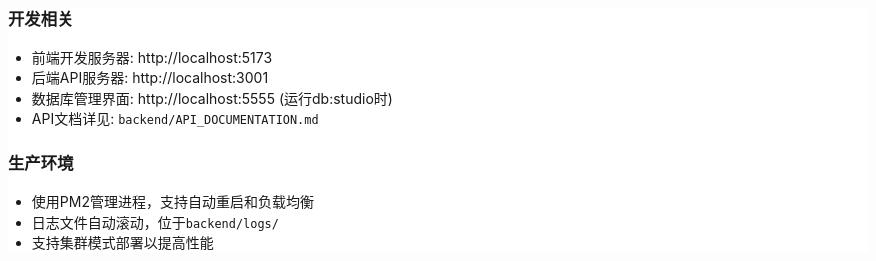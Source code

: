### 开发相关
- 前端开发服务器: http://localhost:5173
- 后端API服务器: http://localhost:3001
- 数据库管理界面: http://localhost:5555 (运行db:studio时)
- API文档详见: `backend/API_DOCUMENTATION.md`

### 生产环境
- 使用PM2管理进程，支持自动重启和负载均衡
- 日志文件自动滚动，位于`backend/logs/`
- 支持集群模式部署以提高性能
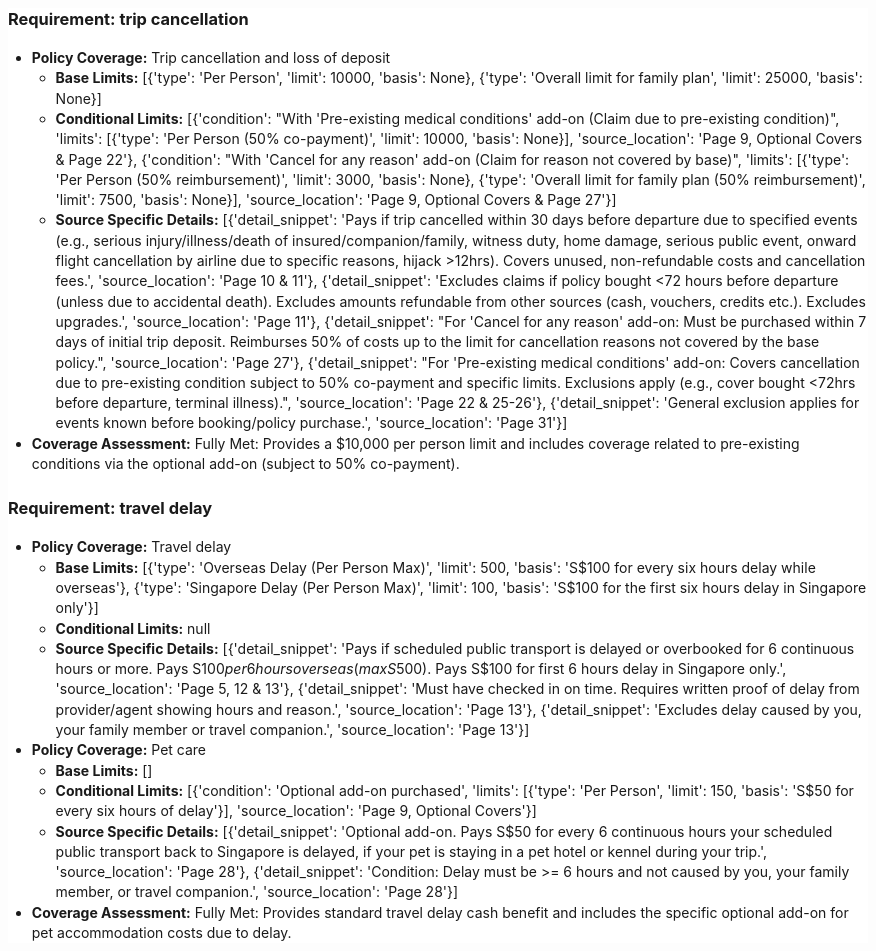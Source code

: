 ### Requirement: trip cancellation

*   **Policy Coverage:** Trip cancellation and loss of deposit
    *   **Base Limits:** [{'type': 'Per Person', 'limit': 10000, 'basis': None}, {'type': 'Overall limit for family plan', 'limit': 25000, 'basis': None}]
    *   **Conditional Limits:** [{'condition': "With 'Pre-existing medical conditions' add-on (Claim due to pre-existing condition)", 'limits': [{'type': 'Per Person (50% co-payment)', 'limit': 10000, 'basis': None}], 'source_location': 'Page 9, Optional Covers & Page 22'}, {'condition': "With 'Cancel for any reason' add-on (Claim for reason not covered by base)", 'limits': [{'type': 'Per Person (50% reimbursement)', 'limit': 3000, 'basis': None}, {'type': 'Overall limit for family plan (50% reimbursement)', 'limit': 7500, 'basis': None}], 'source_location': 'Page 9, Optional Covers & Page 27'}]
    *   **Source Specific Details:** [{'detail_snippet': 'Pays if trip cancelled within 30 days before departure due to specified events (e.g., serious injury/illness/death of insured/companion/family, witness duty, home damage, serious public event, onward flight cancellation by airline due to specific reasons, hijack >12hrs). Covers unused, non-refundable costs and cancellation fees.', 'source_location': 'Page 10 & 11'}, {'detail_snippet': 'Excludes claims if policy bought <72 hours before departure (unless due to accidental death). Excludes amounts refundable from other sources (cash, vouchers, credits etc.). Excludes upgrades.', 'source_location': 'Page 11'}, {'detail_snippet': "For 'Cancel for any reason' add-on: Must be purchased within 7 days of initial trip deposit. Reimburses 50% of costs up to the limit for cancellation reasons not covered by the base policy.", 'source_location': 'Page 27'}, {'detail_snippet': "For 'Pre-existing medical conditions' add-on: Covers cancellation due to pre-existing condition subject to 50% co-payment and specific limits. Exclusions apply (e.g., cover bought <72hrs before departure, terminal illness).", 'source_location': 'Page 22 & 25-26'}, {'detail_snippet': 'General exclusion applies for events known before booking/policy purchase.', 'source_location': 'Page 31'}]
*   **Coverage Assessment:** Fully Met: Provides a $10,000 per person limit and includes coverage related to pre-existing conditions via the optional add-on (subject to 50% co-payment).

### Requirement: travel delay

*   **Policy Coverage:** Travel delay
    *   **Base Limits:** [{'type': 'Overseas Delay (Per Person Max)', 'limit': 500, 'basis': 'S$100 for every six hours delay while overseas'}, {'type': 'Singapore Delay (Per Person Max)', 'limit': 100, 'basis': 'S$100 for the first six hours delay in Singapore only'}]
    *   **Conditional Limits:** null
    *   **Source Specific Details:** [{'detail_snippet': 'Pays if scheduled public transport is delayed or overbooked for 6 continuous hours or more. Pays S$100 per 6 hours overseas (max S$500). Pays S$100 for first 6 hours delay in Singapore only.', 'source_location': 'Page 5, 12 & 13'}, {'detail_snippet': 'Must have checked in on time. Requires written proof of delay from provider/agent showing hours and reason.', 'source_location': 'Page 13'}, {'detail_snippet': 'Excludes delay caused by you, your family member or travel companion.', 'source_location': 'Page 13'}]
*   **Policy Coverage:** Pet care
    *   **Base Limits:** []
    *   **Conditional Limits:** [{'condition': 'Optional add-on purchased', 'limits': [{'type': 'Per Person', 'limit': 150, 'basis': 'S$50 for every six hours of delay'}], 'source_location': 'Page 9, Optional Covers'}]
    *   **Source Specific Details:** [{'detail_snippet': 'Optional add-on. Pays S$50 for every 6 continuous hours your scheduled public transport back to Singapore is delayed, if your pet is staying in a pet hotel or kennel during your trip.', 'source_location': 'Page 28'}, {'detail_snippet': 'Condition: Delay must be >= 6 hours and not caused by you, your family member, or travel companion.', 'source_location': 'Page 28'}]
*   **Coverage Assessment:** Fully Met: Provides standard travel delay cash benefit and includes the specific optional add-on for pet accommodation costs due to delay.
═══
Task objective:
Your answer should be the lines from the opening of the records through the line with "conditions' add-on (Claim", both ends retyped exactly and pictures left out.

Expected answer:
Source code

:### 开发相关
- 前端开发服务器: http://localhost:5173
- 后端API服务器: http://localhost:3001
- 数据库管理界面: http://localhost:5555 (运行db:studio时)
- API文档详见: `backend/API_DOCUMENTATION.md`

### 生产环境
- 使用PM2管理进程，支持自动重启和负载均衡
- 日志文件自动滚动，位于`backend/logs/`
- 支持集群模式部署以提高性能
Source code

: ### Requirement: trip cancellation

*   **Policy Coverage:** Trip cancellation and loss of deposit
    *   **Base Limits:** [{'type': 'Per Person', 'limit': 10000, 'basis': None}, {'type': 'Overall limit for family plan', 'limit': 25000, 'basis': None}]
    *   **Conditional Limits:** [{'condition': "With 'Pre-existing medical conditions' add-on (Claim due to pre-existing condition)", 'limits': [{'type': 'Per Person (50% co-payment)', 'limit': 10000, 'basis': None}], 'source_location': 'Page 9, Optional Covers & Page 22'}, {'condition': "With 'Cancel for any reason' add-on (Claim for reason not covered by base)", 'limits': [{'type': 'Per Person (50% reimbursement)', 'limit': 3000, 'basis': None}, {'type': 'Overall limit for family plan (50% reimbursement)', 'limit': 7500, 'basis': None}], 'source_location': 'Page 9, Optional Covers & Page 27'}]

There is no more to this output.